Most everyone knows by know the horrible story of Auschwitz and the Holocaust, and in this trying year of 2020, one can be forgiven for passing by a story about that depressing time period in our recent past! But (being a librarian, of course) I noticed it because of the title, and I was rewarded in reading it. While the darkness of that time is certainly on full display through all the expected atrocities; so also is the prisoners’ resourcefulness to survive, the resistance of the human spirit, and the care and concern some people can show each other even in the worst circumstances.

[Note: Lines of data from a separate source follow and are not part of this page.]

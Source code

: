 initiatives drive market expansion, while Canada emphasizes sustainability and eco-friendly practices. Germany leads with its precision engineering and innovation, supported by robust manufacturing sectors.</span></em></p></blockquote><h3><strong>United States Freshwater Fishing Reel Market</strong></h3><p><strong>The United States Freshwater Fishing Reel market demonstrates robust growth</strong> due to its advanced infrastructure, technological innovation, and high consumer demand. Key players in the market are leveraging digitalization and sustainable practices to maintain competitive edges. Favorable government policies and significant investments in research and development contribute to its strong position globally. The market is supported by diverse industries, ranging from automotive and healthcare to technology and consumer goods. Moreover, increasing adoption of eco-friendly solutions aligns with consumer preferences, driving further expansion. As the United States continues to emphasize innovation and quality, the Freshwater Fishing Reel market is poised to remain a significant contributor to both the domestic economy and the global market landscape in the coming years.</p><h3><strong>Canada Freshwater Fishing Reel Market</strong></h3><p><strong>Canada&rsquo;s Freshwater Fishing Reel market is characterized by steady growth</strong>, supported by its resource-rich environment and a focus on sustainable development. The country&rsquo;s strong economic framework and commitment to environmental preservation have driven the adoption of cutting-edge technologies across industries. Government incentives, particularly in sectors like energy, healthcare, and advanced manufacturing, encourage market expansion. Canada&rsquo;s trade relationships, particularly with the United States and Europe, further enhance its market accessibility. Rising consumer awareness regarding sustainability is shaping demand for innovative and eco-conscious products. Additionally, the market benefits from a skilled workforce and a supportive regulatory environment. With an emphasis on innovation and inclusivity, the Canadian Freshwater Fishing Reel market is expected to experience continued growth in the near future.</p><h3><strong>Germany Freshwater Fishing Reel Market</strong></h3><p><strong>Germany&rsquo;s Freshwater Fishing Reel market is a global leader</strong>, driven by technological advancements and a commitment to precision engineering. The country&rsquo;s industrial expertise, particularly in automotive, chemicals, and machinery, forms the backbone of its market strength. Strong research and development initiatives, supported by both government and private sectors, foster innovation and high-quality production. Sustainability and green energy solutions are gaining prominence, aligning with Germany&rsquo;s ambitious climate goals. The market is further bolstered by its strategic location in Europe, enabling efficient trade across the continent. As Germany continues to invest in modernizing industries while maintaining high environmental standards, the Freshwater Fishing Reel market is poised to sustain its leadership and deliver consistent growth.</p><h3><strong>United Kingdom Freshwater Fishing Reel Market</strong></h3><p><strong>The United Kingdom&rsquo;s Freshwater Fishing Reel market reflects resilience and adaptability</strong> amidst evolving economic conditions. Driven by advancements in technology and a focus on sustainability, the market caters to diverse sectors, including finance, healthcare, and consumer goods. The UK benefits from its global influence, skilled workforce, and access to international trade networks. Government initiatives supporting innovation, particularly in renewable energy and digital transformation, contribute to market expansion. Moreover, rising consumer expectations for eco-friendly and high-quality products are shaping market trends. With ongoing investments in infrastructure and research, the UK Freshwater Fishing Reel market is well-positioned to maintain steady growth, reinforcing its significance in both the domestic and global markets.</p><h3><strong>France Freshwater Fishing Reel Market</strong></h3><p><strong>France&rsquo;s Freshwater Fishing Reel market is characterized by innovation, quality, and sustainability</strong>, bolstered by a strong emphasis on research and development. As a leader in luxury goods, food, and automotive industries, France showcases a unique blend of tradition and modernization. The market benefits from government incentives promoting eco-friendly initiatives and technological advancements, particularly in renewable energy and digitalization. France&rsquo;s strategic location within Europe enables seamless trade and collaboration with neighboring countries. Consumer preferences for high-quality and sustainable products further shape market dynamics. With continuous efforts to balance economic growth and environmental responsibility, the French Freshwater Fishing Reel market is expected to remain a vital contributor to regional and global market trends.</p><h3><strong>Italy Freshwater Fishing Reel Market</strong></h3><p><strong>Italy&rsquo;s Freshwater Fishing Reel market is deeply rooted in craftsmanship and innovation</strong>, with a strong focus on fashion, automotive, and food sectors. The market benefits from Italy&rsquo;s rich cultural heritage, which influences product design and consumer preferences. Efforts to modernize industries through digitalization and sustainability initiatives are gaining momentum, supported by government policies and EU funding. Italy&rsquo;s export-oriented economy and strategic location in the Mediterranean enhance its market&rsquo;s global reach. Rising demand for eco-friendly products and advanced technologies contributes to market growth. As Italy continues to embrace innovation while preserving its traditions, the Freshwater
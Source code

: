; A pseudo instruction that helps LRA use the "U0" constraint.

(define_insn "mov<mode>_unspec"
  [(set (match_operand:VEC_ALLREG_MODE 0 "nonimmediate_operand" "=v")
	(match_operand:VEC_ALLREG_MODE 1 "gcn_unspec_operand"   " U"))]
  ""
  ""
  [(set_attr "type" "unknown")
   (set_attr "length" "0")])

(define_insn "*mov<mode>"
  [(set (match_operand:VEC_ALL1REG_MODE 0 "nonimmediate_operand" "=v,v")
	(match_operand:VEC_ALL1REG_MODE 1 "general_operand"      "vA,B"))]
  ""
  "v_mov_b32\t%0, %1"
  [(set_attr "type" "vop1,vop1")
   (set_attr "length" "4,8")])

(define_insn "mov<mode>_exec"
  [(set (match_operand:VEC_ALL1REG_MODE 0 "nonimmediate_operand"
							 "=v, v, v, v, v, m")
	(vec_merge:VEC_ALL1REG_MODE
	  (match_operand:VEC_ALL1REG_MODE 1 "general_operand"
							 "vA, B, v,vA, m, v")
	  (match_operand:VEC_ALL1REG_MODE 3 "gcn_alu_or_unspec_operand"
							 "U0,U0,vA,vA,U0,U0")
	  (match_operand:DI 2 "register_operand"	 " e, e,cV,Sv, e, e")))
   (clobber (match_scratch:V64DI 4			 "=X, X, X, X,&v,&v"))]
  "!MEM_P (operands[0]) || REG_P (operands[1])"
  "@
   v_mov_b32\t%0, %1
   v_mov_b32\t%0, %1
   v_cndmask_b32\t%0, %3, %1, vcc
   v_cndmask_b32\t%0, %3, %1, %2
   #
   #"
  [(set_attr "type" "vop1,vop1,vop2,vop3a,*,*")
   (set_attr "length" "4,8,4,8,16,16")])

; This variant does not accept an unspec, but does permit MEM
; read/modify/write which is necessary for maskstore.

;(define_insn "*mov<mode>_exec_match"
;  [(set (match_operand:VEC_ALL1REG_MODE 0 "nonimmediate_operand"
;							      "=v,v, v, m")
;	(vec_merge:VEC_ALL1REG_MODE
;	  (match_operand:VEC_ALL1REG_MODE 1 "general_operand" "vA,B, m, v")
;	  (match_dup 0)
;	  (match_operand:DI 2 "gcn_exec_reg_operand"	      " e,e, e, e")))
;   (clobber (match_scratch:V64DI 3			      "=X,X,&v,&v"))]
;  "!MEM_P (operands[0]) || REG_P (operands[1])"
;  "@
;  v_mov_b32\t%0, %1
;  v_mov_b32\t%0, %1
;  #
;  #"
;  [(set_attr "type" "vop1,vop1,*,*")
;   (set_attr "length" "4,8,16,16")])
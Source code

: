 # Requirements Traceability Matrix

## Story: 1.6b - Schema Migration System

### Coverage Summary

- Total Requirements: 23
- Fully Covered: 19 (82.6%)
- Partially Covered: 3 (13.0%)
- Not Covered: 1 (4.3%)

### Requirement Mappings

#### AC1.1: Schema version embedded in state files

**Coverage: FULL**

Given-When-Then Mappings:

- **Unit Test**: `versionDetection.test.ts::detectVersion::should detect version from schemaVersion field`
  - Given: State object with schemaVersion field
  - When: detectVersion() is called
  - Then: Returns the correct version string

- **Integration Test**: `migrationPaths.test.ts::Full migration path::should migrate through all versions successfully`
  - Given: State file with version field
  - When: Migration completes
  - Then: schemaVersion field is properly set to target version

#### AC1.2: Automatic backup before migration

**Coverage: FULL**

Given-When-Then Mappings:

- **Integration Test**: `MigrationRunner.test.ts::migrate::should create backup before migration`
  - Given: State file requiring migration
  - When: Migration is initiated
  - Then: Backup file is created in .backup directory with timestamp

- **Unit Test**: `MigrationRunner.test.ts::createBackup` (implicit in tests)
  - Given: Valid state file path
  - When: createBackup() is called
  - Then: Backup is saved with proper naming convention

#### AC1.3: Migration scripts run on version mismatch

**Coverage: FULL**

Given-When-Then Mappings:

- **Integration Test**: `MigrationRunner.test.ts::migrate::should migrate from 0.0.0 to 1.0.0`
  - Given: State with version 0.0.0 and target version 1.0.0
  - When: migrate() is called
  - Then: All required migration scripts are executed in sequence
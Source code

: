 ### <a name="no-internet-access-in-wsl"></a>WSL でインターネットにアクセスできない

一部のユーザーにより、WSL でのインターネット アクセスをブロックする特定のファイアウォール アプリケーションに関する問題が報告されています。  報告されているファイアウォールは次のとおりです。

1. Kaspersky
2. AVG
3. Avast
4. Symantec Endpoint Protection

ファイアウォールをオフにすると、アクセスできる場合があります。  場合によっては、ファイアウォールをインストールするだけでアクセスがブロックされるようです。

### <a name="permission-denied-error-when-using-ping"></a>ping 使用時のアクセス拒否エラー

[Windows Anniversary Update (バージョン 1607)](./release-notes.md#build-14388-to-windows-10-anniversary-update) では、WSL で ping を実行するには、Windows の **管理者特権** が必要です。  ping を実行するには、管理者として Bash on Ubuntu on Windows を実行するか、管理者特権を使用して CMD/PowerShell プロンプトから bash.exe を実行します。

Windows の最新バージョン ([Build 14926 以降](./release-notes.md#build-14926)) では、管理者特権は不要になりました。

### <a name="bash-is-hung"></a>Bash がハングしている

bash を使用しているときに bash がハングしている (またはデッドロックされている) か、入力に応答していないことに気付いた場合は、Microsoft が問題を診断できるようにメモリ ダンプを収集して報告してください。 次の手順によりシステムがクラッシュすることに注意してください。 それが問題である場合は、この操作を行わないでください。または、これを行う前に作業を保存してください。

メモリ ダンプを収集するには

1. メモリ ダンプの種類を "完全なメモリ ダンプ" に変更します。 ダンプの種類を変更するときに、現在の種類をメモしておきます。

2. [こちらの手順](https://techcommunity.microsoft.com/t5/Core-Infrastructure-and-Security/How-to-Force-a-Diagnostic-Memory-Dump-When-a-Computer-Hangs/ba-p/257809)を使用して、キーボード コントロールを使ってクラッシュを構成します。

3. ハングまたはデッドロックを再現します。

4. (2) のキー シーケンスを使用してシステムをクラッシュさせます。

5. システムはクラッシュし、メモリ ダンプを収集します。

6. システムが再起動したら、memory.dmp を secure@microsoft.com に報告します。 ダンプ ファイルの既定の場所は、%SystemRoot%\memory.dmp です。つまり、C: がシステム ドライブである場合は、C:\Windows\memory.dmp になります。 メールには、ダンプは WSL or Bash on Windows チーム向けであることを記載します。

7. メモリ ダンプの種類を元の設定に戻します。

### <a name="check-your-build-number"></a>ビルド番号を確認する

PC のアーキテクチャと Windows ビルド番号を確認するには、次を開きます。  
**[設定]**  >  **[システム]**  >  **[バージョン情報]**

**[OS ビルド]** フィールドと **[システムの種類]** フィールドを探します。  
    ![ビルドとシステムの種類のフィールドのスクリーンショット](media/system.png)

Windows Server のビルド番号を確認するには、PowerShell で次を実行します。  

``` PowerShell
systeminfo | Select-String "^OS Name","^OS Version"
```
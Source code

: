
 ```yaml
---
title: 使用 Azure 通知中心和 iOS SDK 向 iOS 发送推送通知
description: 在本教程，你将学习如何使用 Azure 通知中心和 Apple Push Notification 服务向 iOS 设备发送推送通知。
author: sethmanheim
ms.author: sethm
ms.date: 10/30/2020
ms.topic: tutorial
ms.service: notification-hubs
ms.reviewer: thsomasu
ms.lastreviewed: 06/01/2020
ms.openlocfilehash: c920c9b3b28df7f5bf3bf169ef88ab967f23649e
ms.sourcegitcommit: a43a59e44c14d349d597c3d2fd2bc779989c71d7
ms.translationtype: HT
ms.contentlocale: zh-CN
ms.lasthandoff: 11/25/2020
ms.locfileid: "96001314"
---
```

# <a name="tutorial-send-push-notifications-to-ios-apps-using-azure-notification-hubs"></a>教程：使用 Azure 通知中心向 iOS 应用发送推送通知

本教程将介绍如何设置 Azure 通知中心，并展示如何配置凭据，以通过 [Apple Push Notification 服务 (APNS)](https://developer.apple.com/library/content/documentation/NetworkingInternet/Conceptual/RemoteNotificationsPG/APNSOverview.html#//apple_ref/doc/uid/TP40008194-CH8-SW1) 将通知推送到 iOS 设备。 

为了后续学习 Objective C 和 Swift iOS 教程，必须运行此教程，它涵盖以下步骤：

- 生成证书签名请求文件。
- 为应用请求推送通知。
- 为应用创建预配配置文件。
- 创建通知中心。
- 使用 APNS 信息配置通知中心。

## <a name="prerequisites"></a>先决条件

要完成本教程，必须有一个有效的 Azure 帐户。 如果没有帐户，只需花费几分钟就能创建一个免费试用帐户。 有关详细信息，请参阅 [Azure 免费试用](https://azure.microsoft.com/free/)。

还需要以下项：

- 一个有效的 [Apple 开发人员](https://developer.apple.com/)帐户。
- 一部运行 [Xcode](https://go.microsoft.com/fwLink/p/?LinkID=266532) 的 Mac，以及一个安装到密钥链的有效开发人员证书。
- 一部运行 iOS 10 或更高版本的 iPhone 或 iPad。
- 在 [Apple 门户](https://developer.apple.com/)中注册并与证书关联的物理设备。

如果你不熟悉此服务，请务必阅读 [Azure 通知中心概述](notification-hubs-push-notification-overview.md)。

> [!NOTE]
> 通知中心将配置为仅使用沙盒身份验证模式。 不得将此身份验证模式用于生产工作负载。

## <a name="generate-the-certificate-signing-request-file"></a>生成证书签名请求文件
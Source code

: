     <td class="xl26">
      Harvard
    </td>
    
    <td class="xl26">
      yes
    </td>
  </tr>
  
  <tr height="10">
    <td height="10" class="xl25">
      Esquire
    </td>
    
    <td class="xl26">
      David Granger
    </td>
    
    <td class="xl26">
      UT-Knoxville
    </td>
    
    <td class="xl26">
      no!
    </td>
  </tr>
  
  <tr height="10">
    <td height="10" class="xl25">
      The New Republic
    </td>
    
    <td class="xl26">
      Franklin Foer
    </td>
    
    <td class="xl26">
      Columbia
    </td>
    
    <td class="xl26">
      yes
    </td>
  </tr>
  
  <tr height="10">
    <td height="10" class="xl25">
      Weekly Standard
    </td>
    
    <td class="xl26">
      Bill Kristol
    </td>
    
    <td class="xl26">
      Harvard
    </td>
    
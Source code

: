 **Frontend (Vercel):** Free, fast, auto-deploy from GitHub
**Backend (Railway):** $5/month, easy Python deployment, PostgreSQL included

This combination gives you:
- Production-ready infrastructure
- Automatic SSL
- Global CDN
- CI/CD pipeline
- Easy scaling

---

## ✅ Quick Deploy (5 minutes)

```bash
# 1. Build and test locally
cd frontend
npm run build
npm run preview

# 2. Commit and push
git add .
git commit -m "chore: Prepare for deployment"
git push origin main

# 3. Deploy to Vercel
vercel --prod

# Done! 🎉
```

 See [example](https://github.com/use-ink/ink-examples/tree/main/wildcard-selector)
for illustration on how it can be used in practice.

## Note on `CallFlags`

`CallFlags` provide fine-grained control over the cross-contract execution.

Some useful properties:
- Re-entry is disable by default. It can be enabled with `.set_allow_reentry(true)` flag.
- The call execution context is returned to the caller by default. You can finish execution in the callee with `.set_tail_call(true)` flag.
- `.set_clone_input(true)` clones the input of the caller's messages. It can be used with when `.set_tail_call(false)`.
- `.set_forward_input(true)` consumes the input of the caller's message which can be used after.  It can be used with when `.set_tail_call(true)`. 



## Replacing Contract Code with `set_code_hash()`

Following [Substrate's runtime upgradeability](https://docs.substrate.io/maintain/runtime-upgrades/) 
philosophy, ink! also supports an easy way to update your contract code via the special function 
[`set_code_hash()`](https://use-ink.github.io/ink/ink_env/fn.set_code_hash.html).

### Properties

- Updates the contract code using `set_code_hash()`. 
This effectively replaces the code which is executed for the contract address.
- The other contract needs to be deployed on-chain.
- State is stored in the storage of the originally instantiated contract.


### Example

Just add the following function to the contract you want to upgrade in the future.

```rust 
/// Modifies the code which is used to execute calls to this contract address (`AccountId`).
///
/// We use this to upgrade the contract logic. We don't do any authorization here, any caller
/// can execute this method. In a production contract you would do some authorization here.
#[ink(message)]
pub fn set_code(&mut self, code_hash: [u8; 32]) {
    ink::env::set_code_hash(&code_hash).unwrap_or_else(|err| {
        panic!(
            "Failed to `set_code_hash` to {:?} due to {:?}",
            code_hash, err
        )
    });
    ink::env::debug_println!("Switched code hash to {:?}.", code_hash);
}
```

The main character, Dita, is based on a real person who tended the eight precious books that managed to make their way into the Auschwitz “family camp” of Block 31. As an experiment, somehow the Nazis running Block 31 allowed some children to stay with their parents and even attend school during the day while their parents were working — ostensibly to be taught proper German history and culture, but the resourceful teachers (prisoners themselves) managed to teach Jewish culture and history alongside geography, math, and the more traditional subjects. They are aided in the effort by eight books — ranging from an atlas to a psychoanalysis text by Freud, a Russian-language grammar to H.G. Wells’ A Short History of the World. More than the content of the books, it’s their mere existence, their attestation that a more sane world is still there and available to any who manage to survive, that gives the books their hopeful power — in Auschwitz, or to anyone in troubling circumstances.
While this book is classified as young adult fiction, the real Dita has also written an autobiography, A Delayed Life, which you can check out via UW Request.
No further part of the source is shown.